*TASK TO COMPLETE*
Determine the count of lines containing "HelloWorld" in the entries below and return only that figure.

Stored items:
= Beginning of Section =
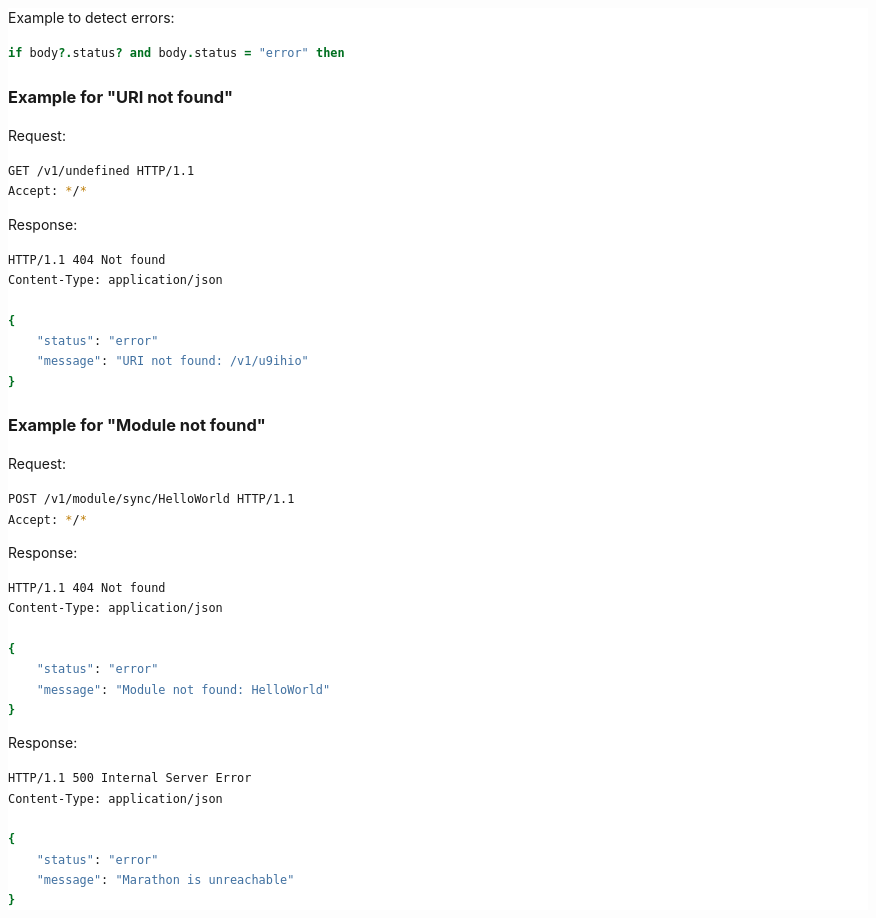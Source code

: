 Example to detect errors:
```coffee
if body?.status? and body.status = "error" then 
```

### Example for "URI not found"

Request:
```sh
GET /v1/undefined HTTP/1.1
Accept: */*
```

Response:
```sh
HTTP/1.1 404 Not found
Content-Type: application/json

{
    "status": "error"
    "message": "URI not found: /v1/u9ihio"
}
```

### Example for "Module not found"

Request:
```sh
POST /v1/module/sync/HelloWorld HTTP/1.1
Accept: */*
```

Response:
```sh
HTTP/1.1 404 Not found
Content-Type: application/json

{
    "status": "error"
    "message": "Module not found: HelloWorld"
}
```

Response:
```sh
HTTP/1.1 500 Internal Server Error
Content-Type: application/json

{
    "status": "error"
    "message": "Marathon is unreachable"
}
```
= End of Section =
*RESULT OF THE EXERCISE*
2